> [PROBLEM DETAILS]:
I need each line of the entries below that includes the string "propeller".

> [SOURCE INFORMATION]:
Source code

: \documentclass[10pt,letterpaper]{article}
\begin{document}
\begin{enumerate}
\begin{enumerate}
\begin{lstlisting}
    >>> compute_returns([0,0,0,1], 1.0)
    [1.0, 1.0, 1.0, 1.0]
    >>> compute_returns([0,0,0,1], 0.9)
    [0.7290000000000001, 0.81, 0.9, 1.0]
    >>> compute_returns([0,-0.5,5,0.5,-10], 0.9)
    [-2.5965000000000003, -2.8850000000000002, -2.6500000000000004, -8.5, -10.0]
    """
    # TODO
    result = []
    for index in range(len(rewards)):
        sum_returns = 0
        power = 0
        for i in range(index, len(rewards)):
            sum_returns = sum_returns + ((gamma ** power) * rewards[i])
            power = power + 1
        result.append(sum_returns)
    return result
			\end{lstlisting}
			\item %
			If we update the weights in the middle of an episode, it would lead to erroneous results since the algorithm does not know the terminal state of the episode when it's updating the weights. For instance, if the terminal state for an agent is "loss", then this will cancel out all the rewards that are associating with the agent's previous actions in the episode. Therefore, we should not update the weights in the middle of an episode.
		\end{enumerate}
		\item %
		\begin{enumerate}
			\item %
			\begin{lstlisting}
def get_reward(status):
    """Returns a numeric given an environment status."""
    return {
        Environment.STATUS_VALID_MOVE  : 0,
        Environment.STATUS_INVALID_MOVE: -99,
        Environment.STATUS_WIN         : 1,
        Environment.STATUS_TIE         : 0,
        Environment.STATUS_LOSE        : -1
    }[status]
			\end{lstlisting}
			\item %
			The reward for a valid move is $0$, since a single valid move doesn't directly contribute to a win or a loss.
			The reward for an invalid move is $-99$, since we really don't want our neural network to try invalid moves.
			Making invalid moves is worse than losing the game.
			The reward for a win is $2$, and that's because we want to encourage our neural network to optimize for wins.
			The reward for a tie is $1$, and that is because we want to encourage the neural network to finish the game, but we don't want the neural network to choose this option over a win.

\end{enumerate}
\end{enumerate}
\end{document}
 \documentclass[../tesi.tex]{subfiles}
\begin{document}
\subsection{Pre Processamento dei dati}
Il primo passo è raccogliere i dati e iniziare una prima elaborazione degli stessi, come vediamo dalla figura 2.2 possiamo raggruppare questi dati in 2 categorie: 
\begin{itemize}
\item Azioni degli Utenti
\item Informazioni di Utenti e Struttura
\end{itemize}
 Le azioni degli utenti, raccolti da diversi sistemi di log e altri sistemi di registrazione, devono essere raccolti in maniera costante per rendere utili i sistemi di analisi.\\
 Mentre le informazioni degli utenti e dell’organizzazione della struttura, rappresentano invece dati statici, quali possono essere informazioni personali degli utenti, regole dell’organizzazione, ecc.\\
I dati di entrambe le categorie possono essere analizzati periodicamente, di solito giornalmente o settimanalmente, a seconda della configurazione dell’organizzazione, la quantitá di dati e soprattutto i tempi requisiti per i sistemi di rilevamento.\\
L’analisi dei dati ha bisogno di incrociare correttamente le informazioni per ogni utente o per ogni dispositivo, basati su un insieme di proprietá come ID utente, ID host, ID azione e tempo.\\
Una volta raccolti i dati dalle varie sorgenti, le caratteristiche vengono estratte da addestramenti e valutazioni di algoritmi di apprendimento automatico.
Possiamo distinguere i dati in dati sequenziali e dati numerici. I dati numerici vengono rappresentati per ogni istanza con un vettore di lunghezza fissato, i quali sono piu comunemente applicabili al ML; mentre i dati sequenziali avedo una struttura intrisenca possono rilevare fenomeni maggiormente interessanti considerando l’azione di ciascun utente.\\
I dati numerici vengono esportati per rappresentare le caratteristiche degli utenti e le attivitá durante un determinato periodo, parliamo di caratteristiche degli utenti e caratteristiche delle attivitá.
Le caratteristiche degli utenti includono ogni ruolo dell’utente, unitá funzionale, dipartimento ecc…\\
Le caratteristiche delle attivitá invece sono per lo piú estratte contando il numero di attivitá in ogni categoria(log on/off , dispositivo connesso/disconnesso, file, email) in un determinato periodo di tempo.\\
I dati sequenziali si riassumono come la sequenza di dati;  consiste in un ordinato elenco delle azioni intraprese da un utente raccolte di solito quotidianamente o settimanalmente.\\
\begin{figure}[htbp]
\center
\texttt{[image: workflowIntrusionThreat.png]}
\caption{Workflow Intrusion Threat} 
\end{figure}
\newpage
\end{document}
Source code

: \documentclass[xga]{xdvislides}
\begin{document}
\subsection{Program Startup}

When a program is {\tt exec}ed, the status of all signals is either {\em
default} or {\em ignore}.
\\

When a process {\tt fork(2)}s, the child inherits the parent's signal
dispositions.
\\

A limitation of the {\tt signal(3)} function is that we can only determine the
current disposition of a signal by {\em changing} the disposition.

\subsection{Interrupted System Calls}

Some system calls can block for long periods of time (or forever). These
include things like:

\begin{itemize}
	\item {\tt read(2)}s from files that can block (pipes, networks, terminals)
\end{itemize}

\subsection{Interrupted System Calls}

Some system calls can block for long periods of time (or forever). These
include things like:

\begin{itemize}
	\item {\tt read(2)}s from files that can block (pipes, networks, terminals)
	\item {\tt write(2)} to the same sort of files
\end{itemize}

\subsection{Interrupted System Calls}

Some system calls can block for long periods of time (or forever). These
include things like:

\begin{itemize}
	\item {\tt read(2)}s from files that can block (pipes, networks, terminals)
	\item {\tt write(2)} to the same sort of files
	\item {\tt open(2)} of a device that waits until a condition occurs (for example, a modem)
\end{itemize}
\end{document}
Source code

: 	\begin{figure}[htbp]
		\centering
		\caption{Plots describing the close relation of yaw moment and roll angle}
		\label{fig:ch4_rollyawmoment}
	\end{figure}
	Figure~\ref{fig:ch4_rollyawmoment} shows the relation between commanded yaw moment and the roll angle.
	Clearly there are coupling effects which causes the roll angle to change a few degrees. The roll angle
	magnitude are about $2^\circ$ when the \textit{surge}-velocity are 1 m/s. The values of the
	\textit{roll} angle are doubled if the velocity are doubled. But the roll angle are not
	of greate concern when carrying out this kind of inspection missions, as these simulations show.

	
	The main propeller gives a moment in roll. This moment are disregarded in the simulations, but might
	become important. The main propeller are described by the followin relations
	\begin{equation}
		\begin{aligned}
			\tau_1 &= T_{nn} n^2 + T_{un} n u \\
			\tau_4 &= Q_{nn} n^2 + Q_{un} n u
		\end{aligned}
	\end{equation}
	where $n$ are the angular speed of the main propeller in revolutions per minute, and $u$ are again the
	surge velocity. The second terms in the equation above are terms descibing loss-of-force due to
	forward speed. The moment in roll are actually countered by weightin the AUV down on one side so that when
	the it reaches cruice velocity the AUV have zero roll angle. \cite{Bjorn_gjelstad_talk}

> [REPLY]:
	The main propeller gives a moment in roll. This moment are disregarded in the simulations, but might
	become important. The main propeller are described by the followin relations
	where $n$ are the angular speed of the main propeller in revolutions per minute, and $u$ are again the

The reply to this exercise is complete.